-- EXERCISE MATERIALS follows --
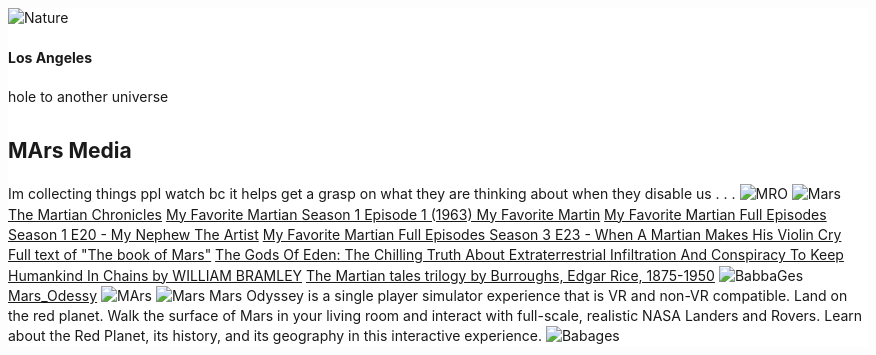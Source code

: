  <div class="mro_banner">
  <img src="https://d2pn8kiwq2w21t.cloudfront.net/images/27-mission-current-MRO.height-700.png" alt="Nature" style="width:100%;">
  <div class="innertext-block">
    <h4>Los Angeles</h4>
    <p>hole to another universe</p>
  </div>
</div>   
 
## MArs Media
Im collecting things ppl watch bc it helps get a grasp on what they are thinking about when they disable us . . .
![MRO](https://pbs.twimg.com/media/GPlPbf5bMAA7-rl?format=jpg&name=large)
![Mars](https://science.nasa.gov/wp-content/uploads/2024/03/26715_PIA25233-web.jpg?w=1024&format=webp)
[The Martian Chronicles](https://archive.org/details/The_Martian_Chronicles)
[My Favorite Martian Season 1 Episode 1 (1963) My Favorite Martin](https://www.youtube.com/watch?v=9bg9AGmYv84)
[My Favorite Martian Full Episodes Season 1 E20 - My Nephew The Artist](https://www.dailymotion.com/video/x822j08)
[My Favorite Martian Full Episodes Season 3 E23 - When A Martian Makes His Violin Cry](https://www.dailymotion.com/video/x81hpd9)
[Full text of "The book of Mars"](https://archive.org/stream/bookofmars00glas/bookofmars00glas_djvu.txt)
[The Gods Of Eden: The Chilling Truth About Extraterrestrial Infiltration   And Conspiracy To Keep Humankind In Chains by WILLIAM BRAMLEY](https://archive.org/details/gods-of-eden)
[The Martian tales trilogy by Burroughs, Edgar Rice, 1875-1950](https://archive.org/details/martiantalestril0000burr)
![BabbaGes](https://th.bing.com/th/id/OIP._wucSXCQnZm0Y7h0xOe8xgHaB1?rs=1&pid=ImgDetMain)
[Mars_Odessy](https://store.playstation.com/en-us/concept/233712)
![MArs](https://media.gamestop.com/i/gamestop/10176124/Mars-Odyssey---PlayStation-4?$pdp2x$)
![Mars](https://media.gamestop.com/i/gamestop/10176124_SCR07/Mars-Odyssey---PlayStation-4?$screen$)
Mars Odyssey is a single player simulator experience that is VR and non-VR compatible. Land on the red planet. Walk the surface of Mars in your living room and interact with full-scale, realistic NASA Landers and Rovers. Learn about the Red Planet, its history, and its geography in this interactive experience.
![Babages](https://th.bing.com/th/id/R.02d1ba69748e159858ca45224ee3e5e0?rik=nnZtI2AgMkJrLw&riu=http%3a%2f%2fi.imgur.com%2f9QuCbJR.png&ehk=v%2fgm0FJVI80kWH%2fPea%2baYFbxwCx32OWR3TWBeZiHxTQ%3d&risl=&pid=ImgRaw&r=0)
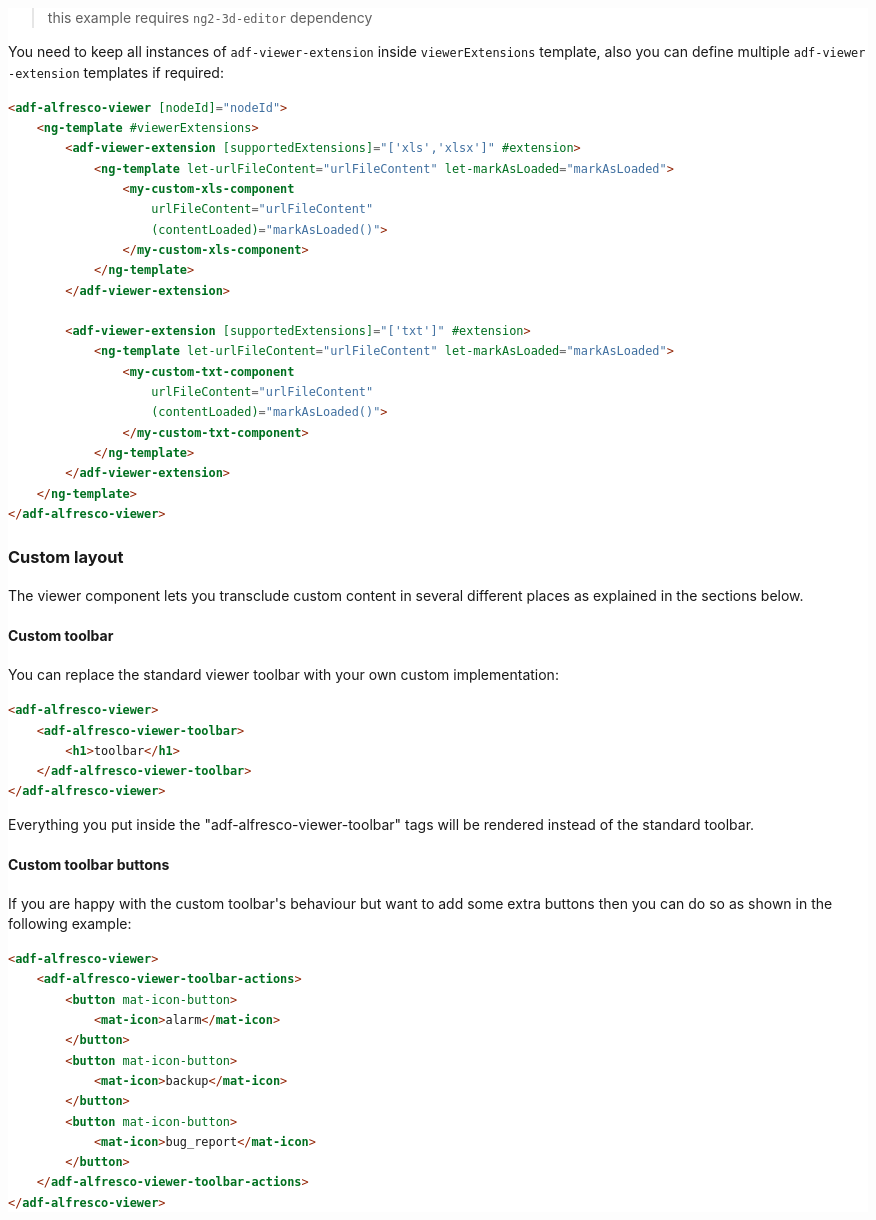 > this example requires `ng2-3d-editor` dependency

You need to keep all instances of `adf-viewer-extension` inside `viewerExtensions` template, also you can define multiple `adf-viewer-extension` templates if required:

```html
<adf-alfresco-viewer [nodeId]="nodeId">
    <ng-template #viewerExtensions>
        <adf-viewer-extension [supportedExtensions]="['xls','xlsx']" #extension>
            <ng-template let-urlFileContent="urlFileContent" let-markAsLoaded="markAsLoaded">
                <my-custom-xls-component
                    urlFileContent="urlFileContent"
                    (contentLoaded)="markAsLoaded()">
                </my-custom-xls-component>
            </ng-template>
        </adf-viewer-extension>

        <adf-viewer-extension [supportedExtensions]="['txt']" #extension>
            <ng-template let-urlFileContent="urlFileContent" let-markAsLoaded="markAsLoaded">
                <my-custom-txt-component
                    urlFileContent="urlFileContent"
                    (contentLoaded)="markAsLoaded()">
                </my-custom-txt-component>
            </ng-template>
        </adf-viewer-extension>
    </ng-template>
</adf-alfresco-viewer> 
```

### Custom layout

The viewer component lets you transclude custom content in several different places as
explained in the sections below.

#### Custom toolbar

You can replace the standard viewer toolbar with your own custom implementation:

```html
<adf-alfresco-viewer>
    <adf-alfresco-viewer-toolbar>
        <h1>toolbar</h1>
    </adf-alfresco-viewer-toolbar>
</adf-alfresco-viewer>
```

Everything you put inside the "adf-alfresco-viewer-toolbar" tags will be rendered instead of the
standard toolbar.

#### Custom toolbar buttons

If you are happy with the custom toolbar's behaviour but want to add some extra buttons
then you can do so as shown in the following example:

```html
<adf-alfresco-viewer>
    <adf-alfresco-viewer-toolbar-actions>
        <button mat-icon-button>
            <mat-icon>alarm</mat-icon>
        </button>
        <button mat-icon-button>
            <mat-icon>backup</mat-icon>
        </button>
        <button mat-icon-button>
            <mat-icon>bug_report</mat-icon>
        </button>
    </adf-alfresco-viewer-toolbar-actions>
</adf-alfresco-viewer>
```
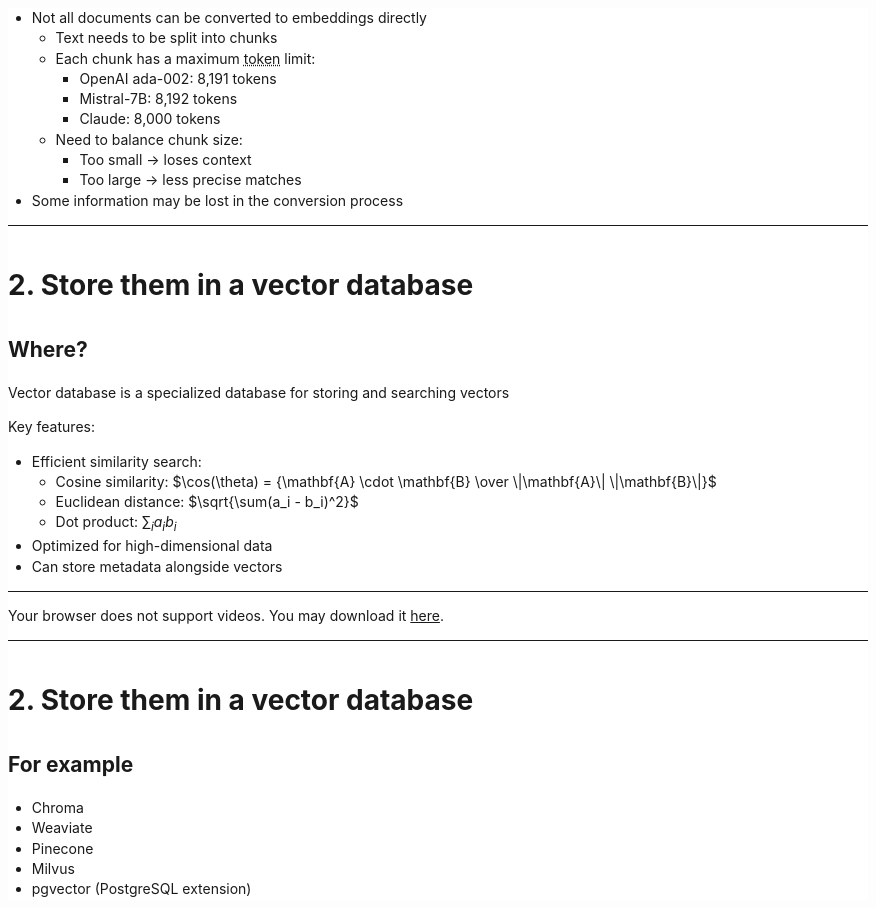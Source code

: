 
- Not all documents can be converted to embeddings directly
  - Text needs to be split into chunks
  - Each chunk has a maximum <abbr title="A token is a piece of text, like a word or part of a word">token</abbr> limit:
    - OpenAI ada-002: 8,191 tokens
    - Mistral-7B: 8,192 tokens
    - Claude: 8,000 tokens
  - Need to balance chunk size:
    - Too small → loses context
    - Too large → less precise matches
- Some information may be lost in the conversion process

---

# 2. Store them in a vector database

## Where?

Vector database is a specialized database for storing and searching vectors

Key features:

- Efficient similarity search:
  - Cosine similarity: $\cos(\theta) = {\mathbf{A} \cdot \mathbf{B} \over \|\mathbf{A}\| \|\mathbf{B}\|}$
  - Euclidean distance: $\sqrt{\sum(a_i - b_i)^2}$
  - Dot product: $\sum_{i} a_i b_i$
- Optimized for high-dimensional data
- Can store metadata alongside vectors

---

<SlidevVideo autoplay="once" controls="true" autoreset="slide">
  <source src="/CosineDistanceVisualization.webm" type="video/webm" />
  <source src="/CosineDistanceVisualization.mp4" type="video/mp4" />
    <p>
    Your browser does not support videos. You may download it
    <a href="/CosineDistanceVisualiztion.mp4">here</a>.
  </p>
</SlidevVideo>

---

# 2. Store them in a vector database

## For example

- Chroma
- Weaviate 
- Pinecone
- Milvus
- pgvector (PostgreSQL extension)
-- EXERCISE MATERIALS concluded --
▶ [TASK OBJECTIVE]: All of the lines above that carry the string "supportedExtensions" need to be found and copied.

▶ [RESPONSE AREA]:
        <adf-viewer-extension [supportedExtensions]="['xls','xlsx']" #extension>
        <adf-viewer-extension [supportedExtensions]="['txt']" #extension>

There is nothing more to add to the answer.